**ABOUT THIS TASK**
Read the data line by line and say how many lines contain the string "Schritte", giving the number alone.

[Records from a collection]
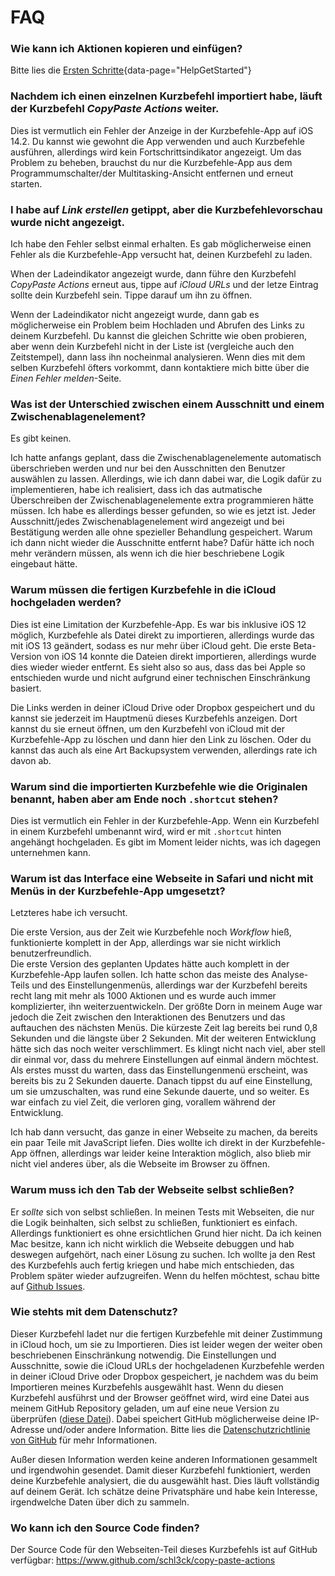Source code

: # FAQ

### Wie kann ich Aktionen kopieren und einfügen?
Bitte lies die [Ersten Schritte](#){data-page="HelpGetStarted"}

### Nachdem ich einen einzelnen Kurzbefehl importiert habe, läuft der Kurzbefehl _CopyPaste Actions_ weiter.
Dies ist vermutlich ein Fehler der Anzeige in der Kurzbefehle-App auf iOS 14.2. Du kannst wie gewohnt die App verwenden und auch Kurzbefehle ausführen, allerdings wird kein Fortschrittsindikator angezeigt. Um das Problem zu beheben, brauchst du nur die Kurzbefehle-App aus dem Programmumschalter/der Multitasking-Ansicht entfernen und erneut starten.

### I habe auf _Link erstellen_ getippt, aber die Kurzbefehlevorschau wurde nicht angezeigt.
Ich habe den Fehler selbst einmal erhalten. Es gab möglicherweise einen Fehler als die Kurzbefehle-App versucht hat, deinen Kurzbefehl zu laden.

When der Ladeindikator angezeigt wurde, dann führe den Kurzbefehl _CopyPaste Actions_ erneut aus, tippe auf _iCloud URLs_ und der letze Eintrag sollte dein Kurzbefehl sein. Tippe darauf um ihn zu öffnen.

Wenn der Ladeindikator nicht angezeigt wurde, dann gab es möglicherweise ein Problem beim Hochladen und Abrufen des Links zu deinem Kurzbefehl. Du kannst die gleichen Schritte wie oben probieren, aber wenn dein Kurzbefehl nicht in der Liste ist (vergleiche auch den Zeitstempel), dann lass ihn nocheinmal analysieren. Wenn dies mit dem selben Kurzbefehl öfters vorkommt, dann kontaktiere mich bitte über die _Einen Fehler melden_-Seite.

### Was ist der Unterschied zwischen einem Ausschnitt und einem Zwischenablagenelement?
Es gibt keinen.

Ich hatte anfangs geplant, dass die Zwischenablagenelemente automatisch überschrieben werden und nur bei den Ausschnitten den Benutzer auswählen zu lassen. Allerdings, wie ich dann dabei war, die Logik dafür zu implementieren, habe ich realisiert, dass ich das autmatische Überschreiben der Zwischenablagenelemente extra programmieren hätte müssen. Ich habe es allerdings besser gefunden, so wie es jetzt ist. Jeder Ausschnitt/jedes Zwischenablagenelement wird angezeigt und bei Bestätigung werden alle ohne spezieller Behandlung gespeichert. Warum ich dann nicht wieder die Ausschnitte entfernt habe? Dafür hätte ich noch mehr verändern müssen, als wenn ich die hier beschriebene Logik eingebaut hätte.

### Warum müssen die fertigen Kurzbefehle in die iCloud hochgeladen werden?
Dies ist eine Limitation der Kurzbefehle-App. Es war bis inklusive iOS 12 möglich, Kurzbefehle als Datei direkt zu importieren, allerdings wurde das mit iOS 13 geändert, sodass es nur mehr über iCloud geht. Die erste Beta-Version von iOS 14 konnte die Dateien direkt importieren, allerdings wurde dies wieder wieder entfernt. Es sieht also so aus, dass das bei Apple so entschieden wurde und nicht aufgrund einer technischen Einschränkung basiert.

Die Links werden in deiner iCloud Drive oder Dropbox gespeichert und du kannst sie jederzeit im Hauptmenü dieses Kurzbefehls anzeigen. Dort kannst du sie erneut öffnen, um den Kurzbefehl von iCloud mit der Kurzbefehle-App zu löschen und dann hier den Link zu löschen. Oder du kannst das auch als eine Art Backupsystem verwenden, allerdings rate ich davon ab.

### Warum sind die importierten Kurzbefehle wie die Originalen benannt, haben aber am Ende noch `.shortcut` stehen?
Dies ist vermutlich ein Fehler in der Kurzbefehle-App. Wenn ein Kurzbefehl in einem Kurzbefehl umbenannt wird, wird er mit `.shortcut` hinten angehängt hochgeladen. Es gibt im Moment leider nichts, was ich dagegen unternehmen kann.

### Warum ist das Interface eine Webseite in Safari und nicht mit Menüs in der Kurzbefehle-App umgesetzt?
Letzteres habe ich versucht.

Die erste Version, aus der Zeit wie Kurzbefehle noch _Workflow_ hieß, funktionierte komplett in der App, allerdings war sie nicht wirklich benutzerfreundlich.  
Die erste Version des geplanten Updates hätte auch komplett in der Kurzbefehle-App laufen sollen. Ich hatte schon das meiste des Analyse-Teils und des Einstellungenmenüs, allerdings war der Kurzbefehl bereits recht lang mit mehr als 1000 Aktionen und es wurde auch immer komplizierter, ihn weiterzuentwickeln. Der größte Dorn in meinem Auge war jedoch die Zeit zwischen den Interaktionen des Benutzers und das auftauchen des nächsten Menüs. Die kürzeste Zeit lag bereits bei rund 0,8 Sekunden und die längste über 2 Sekunden. Mit der weiteren Entwicklung hätte sich das noch weiter verschlimmert. Es klingt nicht nach viel, aber stell dir einmal vor, dass du mehrere Einstellungen auf einmal ändern möchtest. Als erstes musst du warten, dass das Einstellungenmenü erscheint, was bereits bis zu 2 Sekunden dauerte. Danach tippst du auf eine Einstellung, um sie umzuschalten, was rund eine Sekunde dauerte, und so weiter. Es war einfach zu viel Zeit, die verloren ging, vorallem während der Entwicklung.

Ich hab dann versucht, das ganze in einer Webseite zu machen, da bereits ein paar Teile mit JavaScript liefen. Dies wollte ich direkt in der Kurzbefehle-App öffnen, allerdings war leider keine Interaktion möglich, also blieb mir nicht viel anderes über, als die Webseite im Browser zu öffnen.

### Warum muss ich den Tab der Webseite selbst schließen?
Er _sollte_ sich von selbst schließen. In meinen Tests mit Webseiten, die nur die Logik beinhalten, sich selbst zu schließen, funktioniert es einfach. Allerdings funktioniert es ohne ersichtlichen Grund hier nicht. Da ich keinen Mac besitze, kann ich nicht wirklich die Webseite debuggen und hab deswegen aufgehört, nach einer Lösung zu suchen. Ich wollte ja den Rest des Kurzbefehls auch fertig kriegen und habe mich entschieden, das Problem später wieder aufzugreifen. Wenn du helfen möchtest, schau bitte auf [Github Issues](https://github.com/schl3ck/copy-paste-actions/issues/1).

### Wie stehts mit dem Datenschutz?
Dieser Kurzbefehl ladet nur die fertigen Kurzbefehle mit deiner Zustimmung in iCloud hoch, um sie zu Importieren. Dies ist leider wegen der weiter oben beschriebenen Einschränkung notwendig. Die Einstellungen und Ausschnitte, sowie die iCloud URLs der hochgeladenen Kurzbefehle werden in deiner iCloud Drive oder Dropbox gespeichert, je nachdem was du beim Importieren meines Kurzbefehls ausgewählt hast. Wenn du diesen Kurzbefehl ausführst und der Browser geöffnet wird, wird eine Datei aus meinem GitHub Repository geladen, um auf eine neue Version zu überprüfen ([diese Datei](https://github.com/schl3ck/copy-paste-actions/blob/master/version.json)). Dabei speichert GitHub möglicherweise deine IP-Adresse und/oder andere Information. Bitte lies die [Datenschutzrichtlinie von GitHub](https://docs.github.com/de/free-pro-team@latest/github/site-policy/github-privacy-statement) für mehr Informationen.

Außer diesen Information werden keine anderen Informationen gesammelt und irgendwohin gesendet. Damit dieser Kurzbefehl funktioniert, werden deine Kurzbefehle analysiert, die du ausgewählt hast. Dies läuft vollständig auf deinem Gerät. Ich schätze deine Privatsphäre und habe kein Interesse, irgendwelche Daten über dich zu sammeln.

### Wo kann ich den Source Code finden?
Der Source Code für den Webseiten-Teil dieses Kurzbefehls ist auf GitHub verfügbar: https://www.github.com/schl3ck/copy-paste-actions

**EXERCISE RESPONSE**
2